15. Most of the state’s fracking operations are set to take place in Pennsylvania’s forests. To be precise, 64 percent of Pennsylvania gas wells are to be drilled in forested land, which includes state forests and natural areas. For each well pad sited in a forested area, an average of nine acres of habitat are destroyed, says The Nature Conservancy’s Pennsylvania chapter (each well pad can accommodate up to six wells). The total direct and indirect impact is thirty acres of forest for each well pad. This does not include acreage lost to pipelines.

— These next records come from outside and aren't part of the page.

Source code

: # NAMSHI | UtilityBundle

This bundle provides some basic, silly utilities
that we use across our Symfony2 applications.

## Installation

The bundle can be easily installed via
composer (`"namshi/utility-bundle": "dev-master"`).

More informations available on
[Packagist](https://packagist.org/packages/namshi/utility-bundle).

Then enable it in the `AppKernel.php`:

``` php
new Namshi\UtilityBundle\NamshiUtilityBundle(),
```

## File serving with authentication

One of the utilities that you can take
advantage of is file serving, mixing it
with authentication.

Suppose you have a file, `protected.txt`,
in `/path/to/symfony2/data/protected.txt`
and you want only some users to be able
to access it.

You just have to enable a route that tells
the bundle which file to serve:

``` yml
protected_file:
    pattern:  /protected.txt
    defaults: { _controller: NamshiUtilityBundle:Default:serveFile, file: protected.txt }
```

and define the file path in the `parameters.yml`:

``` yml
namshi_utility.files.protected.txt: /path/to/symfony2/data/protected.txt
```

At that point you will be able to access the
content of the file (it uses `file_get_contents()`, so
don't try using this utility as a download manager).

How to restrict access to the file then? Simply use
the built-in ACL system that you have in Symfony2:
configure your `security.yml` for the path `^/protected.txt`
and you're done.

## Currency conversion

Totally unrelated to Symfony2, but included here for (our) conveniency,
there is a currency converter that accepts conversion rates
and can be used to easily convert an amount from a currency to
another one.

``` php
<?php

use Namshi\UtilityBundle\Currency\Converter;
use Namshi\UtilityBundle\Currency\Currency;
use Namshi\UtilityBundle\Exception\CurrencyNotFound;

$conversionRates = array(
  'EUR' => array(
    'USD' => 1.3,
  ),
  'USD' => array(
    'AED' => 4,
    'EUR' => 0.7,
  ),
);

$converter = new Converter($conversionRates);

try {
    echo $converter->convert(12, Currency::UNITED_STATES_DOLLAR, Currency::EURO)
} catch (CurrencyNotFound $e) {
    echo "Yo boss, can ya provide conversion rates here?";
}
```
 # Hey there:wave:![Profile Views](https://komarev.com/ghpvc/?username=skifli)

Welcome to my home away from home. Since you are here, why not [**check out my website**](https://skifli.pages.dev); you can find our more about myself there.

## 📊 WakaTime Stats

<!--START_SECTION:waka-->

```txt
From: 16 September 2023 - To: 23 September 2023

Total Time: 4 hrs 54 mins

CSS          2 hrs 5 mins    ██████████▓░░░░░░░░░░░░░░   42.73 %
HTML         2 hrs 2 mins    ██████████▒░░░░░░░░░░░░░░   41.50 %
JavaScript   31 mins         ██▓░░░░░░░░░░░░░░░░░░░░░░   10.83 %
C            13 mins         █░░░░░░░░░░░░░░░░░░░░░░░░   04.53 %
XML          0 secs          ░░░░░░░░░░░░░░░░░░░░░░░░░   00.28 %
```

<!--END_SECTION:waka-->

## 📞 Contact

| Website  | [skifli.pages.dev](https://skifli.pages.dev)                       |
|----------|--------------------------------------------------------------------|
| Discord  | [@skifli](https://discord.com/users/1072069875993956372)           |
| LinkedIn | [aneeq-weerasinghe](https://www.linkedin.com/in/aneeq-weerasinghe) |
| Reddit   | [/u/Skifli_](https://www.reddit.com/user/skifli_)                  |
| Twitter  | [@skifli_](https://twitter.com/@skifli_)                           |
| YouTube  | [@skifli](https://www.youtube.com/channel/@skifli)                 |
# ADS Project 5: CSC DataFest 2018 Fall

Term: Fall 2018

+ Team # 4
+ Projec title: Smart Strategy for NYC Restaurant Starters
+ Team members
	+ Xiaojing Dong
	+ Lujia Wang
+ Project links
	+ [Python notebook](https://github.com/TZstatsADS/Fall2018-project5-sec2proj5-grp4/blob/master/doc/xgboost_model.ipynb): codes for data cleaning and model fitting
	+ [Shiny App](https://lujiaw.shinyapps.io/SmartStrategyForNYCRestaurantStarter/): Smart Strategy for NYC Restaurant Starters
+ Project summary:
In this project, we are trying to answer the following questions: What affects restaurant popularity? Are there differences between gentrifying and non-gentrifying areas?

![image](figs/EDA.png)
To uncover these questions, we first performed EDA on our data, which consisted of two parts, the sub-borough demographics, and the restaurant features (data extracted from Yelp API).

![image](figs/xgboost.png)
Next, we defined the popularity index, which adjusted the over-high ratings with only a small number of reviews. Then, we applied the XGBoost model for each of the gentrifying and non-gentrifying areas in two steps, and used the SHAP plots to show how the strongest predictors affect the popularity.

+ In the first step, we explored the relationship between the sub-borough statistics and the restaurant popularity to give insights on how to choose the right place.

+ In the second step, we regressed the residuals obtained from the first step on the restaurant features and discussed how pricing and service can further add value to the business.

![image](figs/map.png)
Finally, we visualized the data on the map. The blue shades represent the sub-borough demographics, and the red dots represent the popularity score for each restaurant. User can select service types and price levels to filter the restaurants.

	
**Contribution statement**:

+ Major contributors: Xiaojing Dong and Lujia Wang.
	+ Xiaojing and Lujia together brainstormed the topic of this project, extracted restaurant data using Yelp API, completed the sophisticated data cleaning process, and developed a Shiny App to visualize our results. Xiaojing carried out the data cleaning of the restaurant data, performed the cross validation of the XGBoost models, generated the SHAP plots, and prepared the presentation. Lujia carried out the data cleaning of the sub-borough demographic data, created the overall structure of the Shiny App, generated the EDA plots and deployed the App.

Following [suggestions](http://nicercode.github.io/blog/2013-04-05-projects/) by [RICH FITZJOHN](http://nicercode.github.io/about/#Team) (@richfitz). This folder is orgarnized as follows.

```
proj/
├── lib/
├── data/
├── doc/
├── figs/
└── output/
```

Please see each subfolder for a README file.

On average, each well pad requires 1.65 miles of gathering pipelines, which carry the gas to a network of larger transporting pipelines.

16. Somewhere between 60,000 and 100,000 wells are planned for Pennsylvania, to be built over the next few decades. The Nature Conservancy forecasts the destruction of 360,000 to 900,000 acres of interior forest habitat due to pipeline right-of-ways alone.

17. They are fracking Allegheny County.

18. They are sizing up Berks County, too.

19. Berks Gas Truth is a grassroots antifracking organization that focuses on human rights. The group is fond of quoting Article 1, Section 27, of the Pennsylvania Constitution:

The people have a right to clean air, pure water, and to the preservation of the natural, scenic, historic, and esthetic values of the environment. Pennsylvania’s public natural resources are the common property of all the people, including generations yet to come. As trustee of these resources, the Commonweath shall conserve and maintain them for the benefit of all the people.

20. Carson had a lot to say about human rights. In Silent Spring:

If the Bill of Rights contains no guarantee that a citizen shall be secure against lethal poisons distributed either by private individuals or by public officials, it is surely only because our forefathers, despite their considerable wisdom and foresight, could conceive of no such problem.

In congressional testimony (June 1963):

[I assert] the right of the citizen to be secure in his own home against the intrusions of poisons applied by other persons. I speak not as a lawyer but as a biologist and as a human being, but I strongly feel that this is or should be one of the basic human rights.

From her final speech (San Francisco, October 1963): 

Underlying all of these problems of introducing contamination into our world is the question of moral responsibility… . [T]he threat is infinitely greater to the generations unborn; to those who have no voice in the decisions of today, and that fact alone makes our responsibility a heavy one.